In the data, find each line where the word "operatorname" appears and list that line.
---------- RECORD EXCERPTS ----------
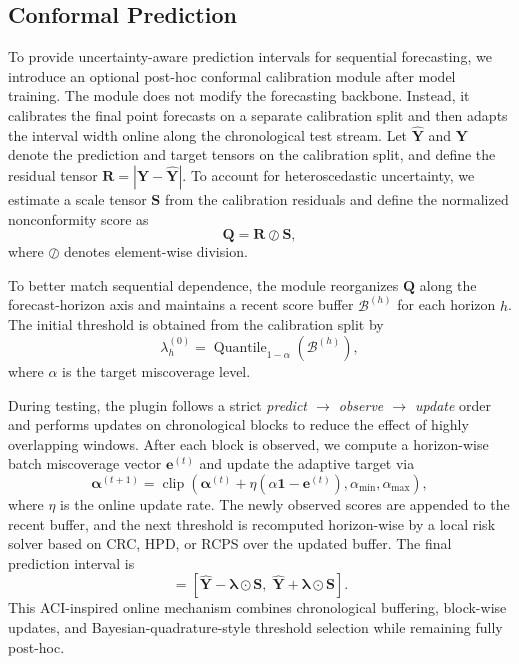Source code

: \subsection{Conformal Prediction}

To provide uncertainty-aware prediction intervals for sequential forecasting, we introduce an optional post-hoc conformal calibration module after model training. The module does not modify the forecasting backbone. Instead, it calibrates the final point forecasts on a separate calibration split and then adapts the interval width online along the chronological test stream. Let $\hat{\mathbf{Y}}$ and $\mathbf{Y}$ denote the prediction and target tensors on the calibration split, and define the residual tensor $\mathbf{R}=|\mathbf{Y}-\hat{\mathbf{Y}}|$. To account for heteroscedastic uncertainty, we estimate a scale tensor $\mathbf{S}$ from the calibration residuals and define the normalized nonconformity score as
\begin{equation}
\mathbf{Q} = \mathbf{R} \oslash \mathbf{S},
\end{equation}
where $\oslash$ denotes element-wise division.

To better match sequential dependence, the module reorganizes $\mathbf{Q}$ along the forecast-horizon axis and maintains a recent score buffer $\mathcal{B}^{(h)}$ for each horizon $h$. The initial threshold is obtained from the calibration split by
\begin{equation}
\lambda_h^{(0)} = \operatorname{Quantile}_{1-\alpha}\!\left(\mathcal{B}^{(h)}\right),
\end{equation}
where $\alpha$ is the target miscoverage level.

During testing, the plugin follows a strict \textit{predict $\rightarrow$ observe $\rightarrow$ update} order and performs updates on chronological blocks to reduce the effect of highly overlapping windows. After each block is observed, we compute a horizon-wise batch miscoverage vector $\mathbf{e}^{(t)}$ and update the adaptive target via
\begin{equation}
\boldsymbol{\alpha}^{(t+1)} =
\operatorname{clip}\!\left(
\boldsymbol{\alpha}^{(t)} + \eta \left(\alpha \mathbf{1} - \mathbf{e}^{(t)}\right),
\alpha_{\min}, \alpha_{\max}
\right),
\end{equation}
where $\eta$ is the online update rate. The newly observed scores are appended to the recent buffer, and the next threshold is recomputed horizon-wise by a local risk solver based on CRC, HPD, or RCPS over the updated buffer. The final prediction interval is
\begin{equation}
[\hat{\mathbf{Y}}^{\text{lower}}, \hat{\mathbf{Y}}^{\text{upper}}]
=
\left[
\hat{\mathbf{Y}} - \boldsymbol{\lambda}\odot\mathbf{S},\;
\hat{\mathbf{Y}} + \boldsymbol{\lambda}\odot\mathbf{S}
\right].
\end{equation}
This ACI-inspired online mechanism combines chronological buffering, block-wise updates, and Bayesian-quadrature-style threshold selection while remaining fully post-hoc.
----------
▶ **TASK ANSWER**
\lambda_h^{(0)} = \operatorname{Quantile}_{1-\alpha}\!\left(\mathcal{B}^{(h)}\right),
\operatorname{clip}\!\left(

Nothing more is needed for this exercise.